About the job
Join the dynamic Data Acquisition team at OpenAI, part of our Foundations organization, where you will play a crucial role in the data collection processes that power our model training initiatives. Our team is at the forefront of managing web crawling and GPTBot services, collaborating closely with departments such as Data Processing, Architecture, and Scaling. We are seeking a talented Software Engineer who is passionate about data acquisition and eager to make a significant impact.
Key Responsibilities:
Lead and innovate engineering projects focused on data acquisition, including web crawling, data ingestion, and search functionalities.
Collaborate effectively with cross-functional teams, including Data Processing, Architecture, and Scaling, to ensure seamless data flow and operational efficiency.
Partner with the legal team to navigate compliance and data privacy challenges.
Design and implement highly scalable distributed systems capable of processing petabytes of data.
Architect algorithms for efficient data indexing and robust search capabilities.
Build and manage backend services for data storage, including working with key-value databases and ensuring synchronization.
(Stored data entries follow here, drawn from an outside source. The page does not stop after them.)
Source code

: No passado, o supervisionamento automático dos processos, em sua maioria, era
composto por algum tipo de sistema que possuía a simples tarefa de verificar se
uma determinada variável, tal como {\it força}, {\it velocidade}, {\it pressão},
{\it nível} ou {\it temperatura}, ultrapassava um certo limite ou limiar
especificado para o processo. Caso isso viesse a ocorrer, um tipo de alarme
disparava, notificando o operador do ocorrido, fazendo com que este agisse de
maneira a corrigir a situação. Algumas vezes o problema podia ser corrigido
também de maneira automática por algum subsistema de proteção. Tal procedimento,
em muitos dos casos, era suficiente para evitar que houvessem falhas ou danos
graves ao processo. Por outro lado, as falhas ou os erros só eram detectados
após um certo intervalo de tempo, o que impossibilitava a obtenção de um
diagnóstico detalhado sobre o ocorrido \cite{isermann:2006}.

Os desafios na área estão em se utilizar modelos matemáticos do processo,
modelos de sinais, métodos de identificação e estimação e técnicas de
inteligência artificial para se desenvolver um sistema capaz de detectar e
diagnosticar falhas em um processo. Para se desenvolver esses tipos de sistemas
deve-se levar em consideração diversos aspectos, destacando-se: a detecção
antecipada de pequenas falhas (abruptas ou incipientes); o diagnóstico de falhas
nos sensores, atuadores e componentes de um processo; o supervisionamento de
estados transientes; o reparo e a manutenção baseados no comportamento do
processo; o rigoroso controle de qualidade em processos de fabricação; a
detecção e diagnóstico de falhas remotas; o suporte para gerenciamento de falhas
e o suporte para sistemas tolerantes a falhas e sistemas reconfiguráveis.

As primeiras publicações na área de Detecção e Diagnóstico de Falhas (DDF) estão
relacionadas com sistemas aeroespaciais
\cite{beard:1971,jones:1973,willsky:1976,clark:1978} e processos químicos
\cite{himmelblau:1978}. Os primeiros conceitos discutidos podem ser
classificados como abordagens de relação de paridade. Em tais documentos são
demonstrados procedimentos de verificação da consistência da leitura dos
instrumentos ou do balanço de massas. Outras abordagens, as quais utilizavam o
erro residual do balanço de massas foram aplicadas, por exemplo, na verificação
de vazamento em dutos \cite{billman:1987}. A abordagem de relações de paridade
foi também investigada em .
Implement solutions within a Kubernetes Infrastructure-as-Code environment and conduct regular system health checks.
Conduct experiments and analyze data to derive insights that enhance system performance.
Qualifications:
Bachelor's, Master's, or PhD in Computer Science or a related field.
4+ years of professional software development experience.
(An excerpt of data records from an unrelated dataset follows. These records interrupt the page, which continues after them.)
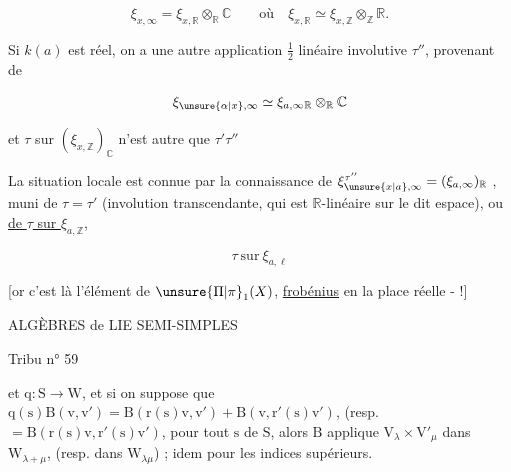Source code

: \[
\xi_{x,\infty}=\xi_{x,\mathbb{R}}\otimes_{\mathbb{R}}\mathbb{C}
\qquad\text{où}\quad \xi_{x,\mathbb{R}}\simeq\xi_{x,\mathbb{Z}}\otimes_{\mathbb{Z}}\mathbb{R}.
\]

Si $k(a)$ est réel, on a une autre application $\tfrac12$ linéaire involutive $\tau''$, provenant de

\[
\xi_{\unsure{\alpha|x},\infty}\simeq\xi_{a,\infty}{}_{\mathbb{R}}\otimes_{\mathbb{R}}\mathbb{C}
\]

et $\tau$ sur $(\xi_{x,\mathbb{Z}})_{\mathbb{C}}$ n’est autre que $\tau'\tau''$



La situation locale  est connue par la connaissance de $\xi_{\unsure{x|a},\infty}^{\tau''}=(\xi_{a,\infty})_{\mathbb{R}}$ , muni de $\tau=\tau'$ (involution transcendante, qui est $\mathbb{R}$-linéaire sur le dit espace), ou  \uline{ de $\tau$ sur $\xi_{a,\mathbb{Z}}$}, 

\[
\boxed{\tau\ \text{sur}\ \xi_{a,\ell}}
\]

[or c’est là  l’élément de $\unsure{\Pi|\pi}_1(X)$, \uline{frobénius} en la place  réelle - !]


ALGÈBRES de LIE SEMI-SIMPLES 

Tribu n° 59

et $\mathrm{q}:\mathrm{S}\longrightarrow\mathrm{W}$, et si on suppose que $\mathrm{q}(\mathrm{s})\mathrm{B}(\mathrm{v},\mathrm{v}')=\mathrm{B}(\mathrm{r}(\mathrm{s})\mathrm{v},\mathrm{v}')+\mathrm{B}(\mathrm{v},\mathrm{r}'(\mathrm{s})\mathrm{v}')$, (resp. $=\mathrm{B}(\mathrm{r}(\mathrm{s})\mathrm{v},\mathrm{r}'(\mathrm{s})\mathrm{v}')$, pour tout $\mathrm{s}$ de $\mathrm{S}$, alors $\mathrm{B}$ applique $\mathrm{V}_{\lambda}\times\mathrm{V}'_{\mu}$ dans $\mathrm{W}_{\lambda+\mu}$, (resp. dans $\mathrm{W}_{\lambda\mu}$) ; idem pour les indices supérieurs.

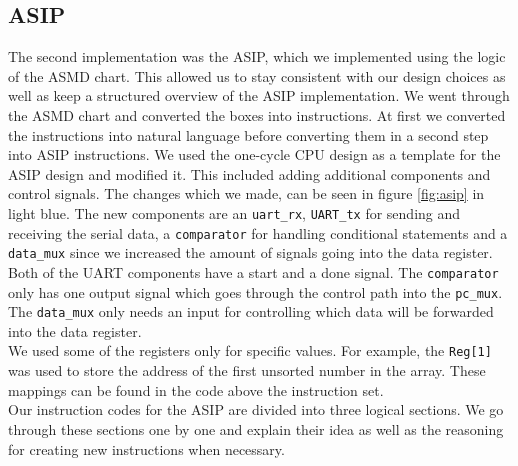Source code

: \documentclass[conference]{IEEEtran}
\begin{document}
\subsection{ASIP}
The second implementation was the ASIP, which we implemented using the logic of the ASMD chart. This allowed us to stay consistent with our design choices as well as keep a structured overview of the ASIP implementation. We went through the ASMD chart and converted the boxes into instructions. At first we converted the instructions into natural language before converting them in a second step into ASIP instructions. We used the one-cycle CPU design as a template for the ASIP design and modified it. This included adding additional components and control signals. The changes which we made, can be seen in figure \ref{fig:asip} in light blue. The new components are an \texttt{uart\_rx}, \texttt{UART\_tx} for sending and receiving the serial data, a \texttt{comparator} for handling conditional statements and a \texttt{data\_mux} since we increased the amount of signals going into the data register. Both of the UART components have a start and a done signal. The \texttt{comparator} only has one output signal which goes through the control path into the \texttt{pc\_mux}. The \texttt{data\_mux} only needs an input for controlling which data will be forwarded into the data register.\\
We used some of the registers only for specific values. For example, the \texttt{Reg[1]} was used to store the address of the first unsorted number in the array. These mappings can be found in the code above the instruction set.\\
Our instruction codes for the ASIP are divided into three logical sections. We go through these sections one by one and explain their idea as well as the reasoning for creating new instructions when necessary.\\
\end{document}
Familiarity with large-scale web crawlers is a plus.
Deep understanding of large stateful distributed systems and data processing methodologies.
Proficient in Kubernetes and knowledgeable about Infrastructure-as-Code principles.
Eager to explore and implement new technologies and approaches.
Proven ability to manage multiple tasks and adapt to shifting priorities.
Excellent written and verbal communication skills.
About OpenAI:
At OpenAI, we are pioneers in AI research and deployment, dedicated to ensuring that the advancements in artificial intelligence benefit humanity as a whole. Our mission is to push the boundaries of AI capabilities while adhering to safe and responsible deployment practices. Join us in our commitment to harnessing the power of AI for positive global impact.